Neighborhood wise, you’ll want to stay in one of these 3 neighborhoods (which are all next to each other on the main beach strip): 

  • Ipanema – where most of it’s happening
  • Leblon – a bit more residential and upscale (this is where Janeiro Hotel was)
  • Copacobana – even more touristy

Where to eat 

(I got sooo many of these recs from a friend who has spent lots of time in Rio, so I can’t claim to have found most of these on my own!) 

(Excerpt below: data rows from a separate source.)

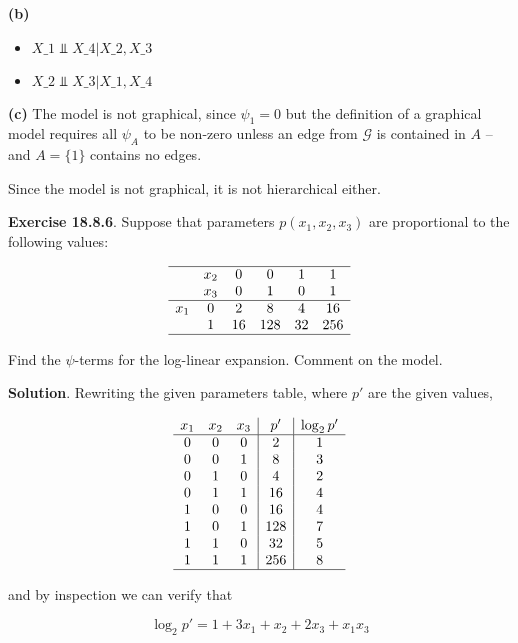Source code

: \textbf{(b)}

\begin{itemize}[tightlist]
\item
  $X\_{1} \text{ ⫫ } X\_{4} |{} X\_{2}, X\_{3} $
\item
  $X\_{2} \text{ ⫫ } X\_{3} |{} X\_{1}, X\_{4} $
\end{itemize}

\textbf{(c)} The model is not graphical, since \(\psi_{1} = 0\) but the
definition of a graphical model requires all \(\psi_A\) to be non-zero
unless an edge from \(\mathcal{G}\) is contained in \(A\) -- and
\(A = \{ 1 \}\) contains no edges.

Since the model is not graphical, it is not hierarchical either.

\textbf{Exercise 18.8.6}. Suppose that parameters \(p(x_{1}, x_{2}, x_{3})\)
are proportional to the following values:

\[
\begin{array}{cccccc}
\hline
    & x_{2} & 0  & 0   & 1  & 1 \\
    & x_{3} & 0  & 1   & 0  & 1 \\
\hline
x_{1} & 0   & 2  &   8 &  4 & 16 \\
    & 1   & 16 & 128 & 32 & 256 \\
\hline
\end{array}
\]

Find the \(\psi\)-terms for the log-linear expansion. Comment on the
model.

\textbf{Solution}. Rewriting the given parameters table, where \(p'\)
are the given values,

\[
\begin{array}{ccc | c | c}
x_{1} & x_{2} & x_{3} & p'   & \log_{2} p'\\
\hline
0   &   0  &  0 & 2   & 1\\
0   &   0  &  1 & 8   & 3\\
0   &   1  &  0 & 4   & 2\\
0   &   1  &  1 & 16  & 4\\
1   &   0  &  0 & 16  & 4\\
1   &   0  &  1 & 128 & 7\\
1   &   1  &  0 & 32  & 5\\
1   &   1  &  1 & 256 & 8\\
\hline
\end{array}
\]

and by inspection we can verify that

\[ \log_{2} p' = 1 + 3 x_{1} + x_{2} + 2 x_{3} + x_{1} x_{3} \]

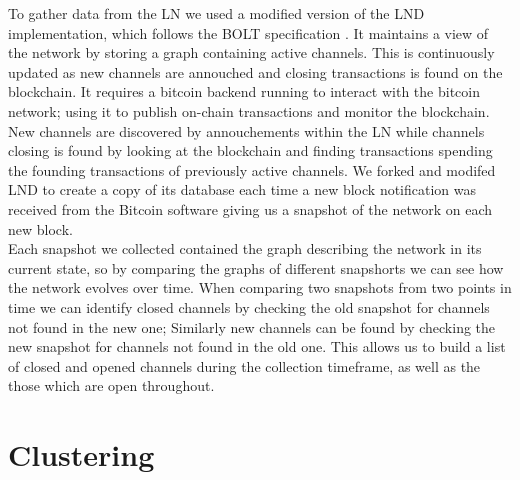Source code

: To gather data from the LN we used a modified version of the LND  implementation, which follows the BOLT specification . It maintains a view of the network by storing a graph containing active channels. This is continuously updated as new channels are annouched and closing transactions is found on the blockchain. It requires a bitcoin backend running to interact with the bitcoin network; using it to publish on-chain transactions and monitor the blockchain. New channels are discovered by annouchements within the LN while channels closing is found by looking at the blockchain and finding transactions spending the founding transactions of previously active channels. We forked and modifed LND to create a copy of its database each time a new block notification was received from the Bitcoin software giving us a snapshot of the network on each new block.
\\

Each snapshot we collected contained the graph describing the network in its current state, so by comparing the graphs of different snapshorts we can see how the network evolves over time. When comparing two snapshots from two points in time we can identify closed channels by checking the old snapshot for channels not found in the new one; Similarly new channels can be found by checking the new snapshot for channels not found in the old one. This allows us to build a list of closed and opened channels during the collection timeframe, as well as the those which are open throughout. 



\section{Clustering}


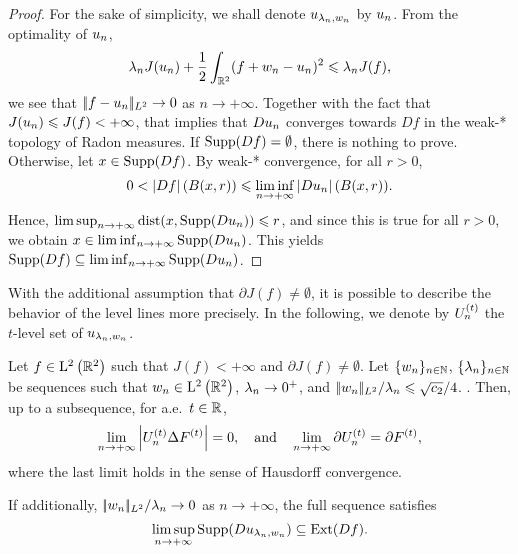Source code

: \begin{proof}
 For the sake of simplicity, we shall denote $u_{\lambda_n,w_n}$ by $u_{n}$. 
From the optimality of $u_{n}$, 
  \begin{equation*}
    \lambda_n J(u_{n})+\frac{1}{2}\int_{\mathbb{R}^2}(f+w_n-u_{n})^2 \leqslant \lambda_n J(f),
  \end{equation*}
  we see that $|\!| f-u_{n} |\!|_{L^2}\to 0$ as $n\to+\infty$. Together with the fact that $J(u_{n})\leqslant J(f)<+\infty$, that implies that $Du_{n}$ converges towards $Df$ in the weak-* topology of Radon measures. 
If $\operatorname{Supp}(Df)=\emptyset$, there is nothing to prove. Otherwise, let $x\in \operatorname{Supp}(Df)$. By weak-* convergence, for all $r>0$,
\begin{equation*}
0<\left| Df \right|(B(x,r))\leqslant \liminf_{n\to+\infty} \left| Du_{n} \right|(B(x,r)).
\end{equation*}
Hence,  $\limsup_{n\to +\infty}\mathrm{dist}(x,\operatorname{Supp}(Du_{n}))\leqslant r$, and since this is true for all $r>0$, we obtain $x\in \liminf_{n\to+\infty} \operatorname{Supp}(Du_{n})$. This yields $\operatorname{Supp}(Df)\subseteq \liminf_{n\to +\infty} \operatorname{Supp}(Du_{n})$.
\end{proof}

With the additional assumption that $\partial J(f)\neq \emptyset$, it is possible to describe the behavior of the level lines more precisely. In the following, we denote by $U_n^{(t)}$ the $t$-level set of $u_{\lambda_n,w_n}$.

\begin{thm}\label{thm:spt_stability}
  Let $f\in \mathrm{L}^2\left(\mathbb{R}^2\right)$ such that $J(f)<+\infty$ and $\partial J(f)\neq \emptyset$.
  Let $\{w_n\}_{n\in\mathbb{N}}$, $\{\lambda_n\}_{n\in\mathbb{N}}$ be sequences such that $w_n\in \mathrm{L}^2\left(\mathbb{R}^2\right)$, $\lambda_n\to 0^+$, and ${|\!| w_n |\!|_{L^2}}/{\lambda_n}\leqslant \sqrt{c_2}/4$. .
  Then, up to a subsequence, for a.e.\ $t\in \mathbb{R}$,
  \begin{align}\label{eq:limt}
 \lim_{n\to+\infty} \left| U_n^{(t)}\Delta F^{(t)} \right| =0,\quad \text{and} \quad \lim_{n\to+\infty} \partial U_n^{(t)}=\partial F^{(t)},
\end{align}
where the last limit holds in the sense of Hausdorff convergence.

If additionally, ${|\!| w_n |\!|_{L^2}}/{\lambda_n}\to 0$ as $n\to +\infty$, the full sequence satisfies
\begin{equation}\label{eq:suppliminfsup}
  \limsup_{n\to+\infty} \operatorname{Supp}(Du_{\lambda_n,w_n})\subseteq \operatorname{Ext}(Df).
\end{equation}
\end{thm}

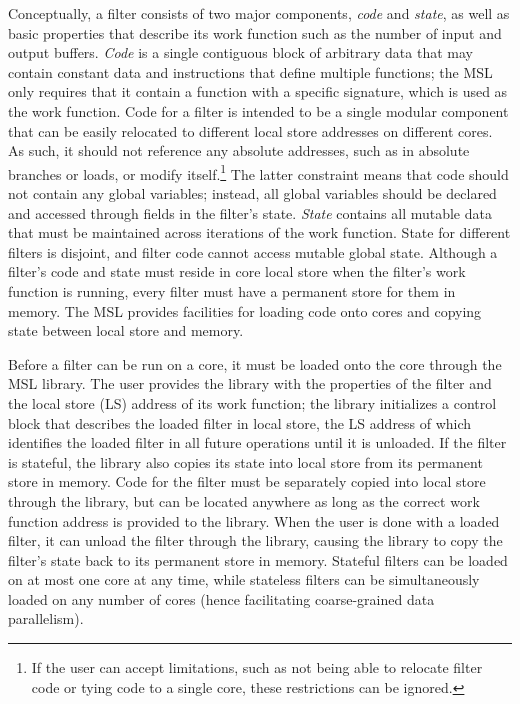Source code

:Conceptually, a filter consists of two major components, \emph{code}
and \emph{state}, as well as basic properties that describe its work
function such as the number of input and output buffers. \emph{Code} is
a single contiguous block of arbitrary data that may contain constant
data and instructions that define multiple functions; the MSL only
requires that it contain a function with a specific signature, which
is used as the work function. Code for a filter is intended to be a
single modular component that can be easily relocated to different
local store addresses on different cores. As such, it should not
reference any absolute addresses, such as in absolute branches or
loads, or modify itself.\footnote{If the user can accept limitations,
such as not being able to relocate filter code or tying code to a
single core, these restrictions can be ignored.} The latter constraint
means that code should not contain any global variables; instead, all
global variables should be declared and accessed through fields in the
filter's state. \emph{State} contains all mutable data that must be
maintained across iterations of the work function. State for different
filters is disjoint, and filter code cannot access mutable global
state. Although a filter's code and state must reside in core local
store when the filter's work function is running, every filter must
have a permanent store for them in memory. The MSL provides
facilities for loading code onto cores and copying state between local
store and memory.

Before a filter can be run on a core, it must be loaded onto the core
through the MSL library. The user provides the library with the
properties of the filter and the local store (LS) address of its work
function; the library initializes a control block that describes the
loaded filter in local store, the LS address of which identifies the
loaded filter in all future operations until it is unloaded. If the filter is stateful, the
library also copies its state into local store from its permanent
store in memory. Code for the filter must be separately copied into
local store through the library, but can be located anywhere as long
as the correct work function address is provided to the library. When
the user is done with a loaded filter, it can unload the filter
through the library, causing the library to copy the filter's state
back to its permanent store in memory. Stateful filters can be loaded
on at most one core at any time, while stateless filters can be
simultaneously loaded on any number of cores (hence facilitating
coarse-grained data parallelism).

  • Nusa café – good breakfast spot
  • Aussie café – if you’re craving an Australian coffee (like a flat white) 
  • Our hotel had the best breakfast included, so we really didn’t go out to breakfast much


  • Viasete – yummy Brazilian food, a good lunch spot
  • Nola – good lunch spot on the main strip in Leblon
  • Cozi Bistro – laid back lunch spot if you’re in this part of town 


  • Zaza Bistro Tropical – Moroccan/Asian spot, really yummy, cute, local vibes
  • Sushi Leblon – multiple people recommended this as a vibey place for great sushi… book in advance
  • Oia – great Mediterranean spot
  • Le Pulé – trendy fun dinner spot with good cocktails 


  • Jobi – local bar to sit and get “chopps” (pints)
  • Boteca Belmonte – popular place to get chopps, some of them get really crowded at night

Things to do

what we actually did

  • Went to the beach and hung at the hotel pool
  • Shop – get your price-adjusted Farm Rio & Haviana things! Zinzane was another great store I stumbled upon. 
  • Went to the Lapa steps 
  • Tried a lot of different restaurants 
  • Saw Taylor Swift hehe
  • Went to Ihla Grande (amazing!) 

what we also should’ve tried to do but got lazy

  • Go up to see the Christ the Redeemer statue 
  • Take the cable car up Sugarloaf (especially gorg at sunset, apparently) 
  • Check out a Sambo school 
  • Mirante Dona Marta for sunrise (you can Uber there) 
  • Explore Santa Teresa & Lapa (during the day)
  • Hike Morro Dois Irmãos

Ihla Grande

Ihla Grande is referred to as the “Maldives of Brazil” and it was such a special place. It’s about a 2.5 hour journey from Rio (2 hours in a taxi + 30 minutes in a speedboat) and once you get there it’s all beaches and jungle. We decided to go for 2 nights, 1 full day towards the end of our week in Rio.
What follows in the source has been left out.